Brief: Nothing in the records should differ when they are repeated. Restate them word for word.

The input:
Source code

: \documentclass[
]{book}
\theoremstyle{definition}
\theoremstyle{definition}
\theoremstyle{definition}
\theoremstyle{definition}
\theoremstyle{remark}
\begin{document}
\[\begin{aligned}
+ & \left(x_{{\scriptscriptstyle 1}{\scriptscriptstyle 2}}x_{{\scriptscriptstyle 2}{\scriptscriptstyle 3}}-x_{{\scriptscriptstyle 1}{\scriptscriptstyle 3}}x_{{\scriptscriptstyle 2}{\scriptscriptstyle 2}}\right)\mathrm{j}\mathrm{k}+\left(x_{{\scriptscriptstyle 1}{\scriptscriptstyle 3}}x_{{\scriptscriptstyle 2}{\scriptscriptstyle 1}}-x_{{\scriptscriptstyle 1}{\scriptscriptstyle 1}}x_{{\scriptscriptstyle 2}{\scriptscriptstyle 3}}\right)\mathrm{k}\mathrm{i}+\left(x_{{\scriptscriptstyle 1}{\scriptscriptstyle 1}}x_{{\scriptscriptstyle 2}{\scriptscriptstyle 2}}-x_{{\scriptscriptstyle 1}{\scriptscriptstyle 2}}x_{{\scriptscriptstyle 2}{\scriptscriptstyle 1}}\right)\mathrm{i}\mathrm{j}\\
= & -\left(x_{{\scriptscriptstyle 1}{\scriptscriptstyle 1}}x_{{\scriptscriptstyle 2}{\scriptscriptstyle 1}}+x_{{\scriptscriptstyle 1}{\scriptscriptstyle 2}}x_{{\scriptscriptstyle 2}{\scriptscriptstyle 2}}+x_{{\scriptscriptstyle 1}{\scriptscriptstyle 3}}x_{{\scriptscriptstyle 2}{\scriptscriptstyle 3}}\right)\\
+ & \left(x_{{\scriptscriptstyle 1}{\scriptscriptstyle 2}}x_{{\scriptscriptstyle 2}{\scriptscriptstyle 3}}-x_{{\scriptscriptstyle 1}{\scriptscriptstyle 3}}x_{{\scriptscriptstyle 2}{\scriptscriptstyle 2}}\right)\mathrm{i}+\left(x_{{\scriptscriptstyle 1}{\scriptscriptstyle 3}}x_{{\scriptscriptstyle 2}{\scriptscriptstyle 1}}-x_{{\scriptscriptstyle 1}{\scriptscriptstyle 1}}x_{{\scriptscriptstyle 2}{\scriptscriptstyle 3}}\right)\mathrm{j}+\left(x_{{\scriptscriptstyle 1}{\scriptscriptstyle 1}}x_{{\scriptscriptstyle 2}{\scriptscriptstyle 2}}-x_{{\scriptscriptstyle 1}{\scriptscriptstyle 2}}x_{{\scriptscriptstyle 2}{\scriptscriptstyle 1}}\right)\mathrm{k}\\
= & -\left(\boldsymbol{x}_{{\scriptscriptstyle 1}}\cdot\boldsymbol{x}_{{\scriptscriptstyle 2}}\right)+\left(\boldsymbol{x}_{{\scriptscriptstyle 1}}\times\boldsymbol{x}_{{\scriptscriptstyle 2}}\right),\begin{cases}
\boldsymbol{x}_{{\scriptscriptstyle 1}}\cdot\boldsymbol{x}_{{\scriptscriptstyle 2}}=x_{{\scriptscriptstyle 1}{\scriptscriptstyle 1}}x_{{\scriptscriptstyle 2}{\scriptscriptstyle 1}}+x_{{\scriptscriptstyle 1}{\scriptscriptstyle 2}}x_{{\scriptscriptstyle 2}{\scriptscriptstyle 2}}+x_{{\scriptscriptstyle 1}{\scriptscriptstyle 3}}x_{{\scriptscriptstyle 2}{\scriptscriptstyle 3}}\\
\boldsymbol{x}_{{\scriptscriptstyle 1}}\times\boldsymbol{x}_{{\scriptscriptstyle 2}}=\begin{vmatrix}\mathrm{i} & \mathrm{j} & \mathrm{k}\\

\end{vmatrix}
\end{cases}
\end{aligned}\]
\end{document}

Output below:
Source code

: \documentclass[
]{book}
\theoremstyle{definition}
\theoremstyle{definition}
\theoremstyle{definition}
\theoremstyle{definition}
\theoremstyle{remark}
\begin{document}
\[\begin{aligned}
+ & \left(x_{{\scriptscriptstyle 1}{\scriptscriptstyle 2}}x_{{\scriptscriptstyle 2}{\scriptscriptstyle 3}}-x_{{\scriptscriptstyle 1}{\scriptscriptstyle 3}}x_{{\scriptscriptstyle 2}{\scriptscriptstyle 2}}\right)\mathrm{j}\mathrm{k}+\left(x_{{\scriptscriptstyle 1}{\scriptscriptstyle 3}}x_{{\scriptscriptstyle 2}{\scriptscriptstyle 1}}-x_{{\scriptscriptstyle 1}{\scriptscriptstyle 1}}x_{{\scriptscriptstyle 2}{\scriptscriptstyle 3}}\right)\mathrm{k}\mathrm{i}+\left(x_{{\scriptscriptstyle 1}{\scriptscriptstyle 1}}x_{{\scriptscriptstyle 2}{\scriptscriptstyle 2}}-x_{{\scriptscriptstyle 1}{\scriptscriptstyle 2}}x_{{\scriptscriptstyle 2}{\scriptscriptstyle 1}}\right)\mathrm{i}\mathrm{j}\\
= & -\left(x_{{\scriptscriptstyle 1}{\scriptscriptstyle 1}}x_{{\scriptscriptstyle 2}{\scriptscriptstyle 1}}+x_{{\scriptscriptstyle 1}{\scriptscriptstyle 2}}x_{{\scriptscriptstyle 2}{\scriptscriptstyle 2}}+x_{{\scriptscriptstyle 1}{\scriptscriptstyle 3}}x_{{\scriptscriptstyle 2}{\scriptscriptstyle 3}}\right)\\
+ & \left(x_{{\scriptscriptstyle 1}{\scriptscriptstyle 2}}x_{{\scriptscriptstyle 2}{\scriptscriptstyle 3}}-x_{{\scriptscriptstyle 1}{\scriptscriptstyle 3}}x_{{\scriptscriptstyle 2}{\scriptscriptstyle 2}}\right)\mathrm{i}+\left(x_{{\scriptscriptstyle 1}{\scriptscriptstyle 3}}x_{{\scriptscriptstyle 2}{\scriptscriptstyle 1}}-x_{{\scriptscriptstyle 1}{\scriptscriptstyle 1}}x_{{\scriptscriptstyle 2}{\scriptscriptstyle 3}}\right)\mathrm{j}+\left(x_{{\scriptscriptstyle 1}{\scriptscriptstyle 1}}x_{{\scriptscriptstyle 2}{\scriptscriptstyle 2}}-x_{{\scriptscriptstyle 1}{\scriptscriptstyle 2}}x_{{\scriptscriptstyle 2}{\scriptscriptstyle 1}}\right)\mathrm{k}\\
= & -\left(\boldsymbol{x}_{{\scriptscriptstyle 1}}\cdot\boldsymbol{x}_{{\scriptscriptstyle 2}}\right)+\left(\boldsymbol{x}_{{\scriptscriptstyle 1}}\times\boldsymbol{x}_{{\scriptscriptstyle 2}}\right),\begin{cases}
\boldsymbol{x}_{{\scriptscriptstyle 1}}\cdot\boldsymbol{x}_{{\scriptscriptstyle 2}}=x_{{\scriptscriptstyle 1}{\scriptscriptstyle 1}}x_{{\scriptscriptstyle 2}{\scriptscriptstyle 1}}+x_{{\scriptscriptstyle 1}{\scriptscriptstyle 2}}x_{{\scriptscriptstyle 2}{\scriptscriptstyle 2}}+x_{{\scriptscriptstyle 1}{\scriptscriptstyle 3}}x_{{\scriptscriptstyle 2}{\scriptscriptstyle 3}}\\
\boldsymbol{x}_{{\scriptscriptstyle 1}}\times\boldsymbol{x}_{{\scriptscriptstyle 2}}=\begin{vmatrix}\mathrm{i} & \mathrm{j} & \mathrm{k}\\

\end{vmatrix}
\end{cases}
\end{aligned}\]
\end{document}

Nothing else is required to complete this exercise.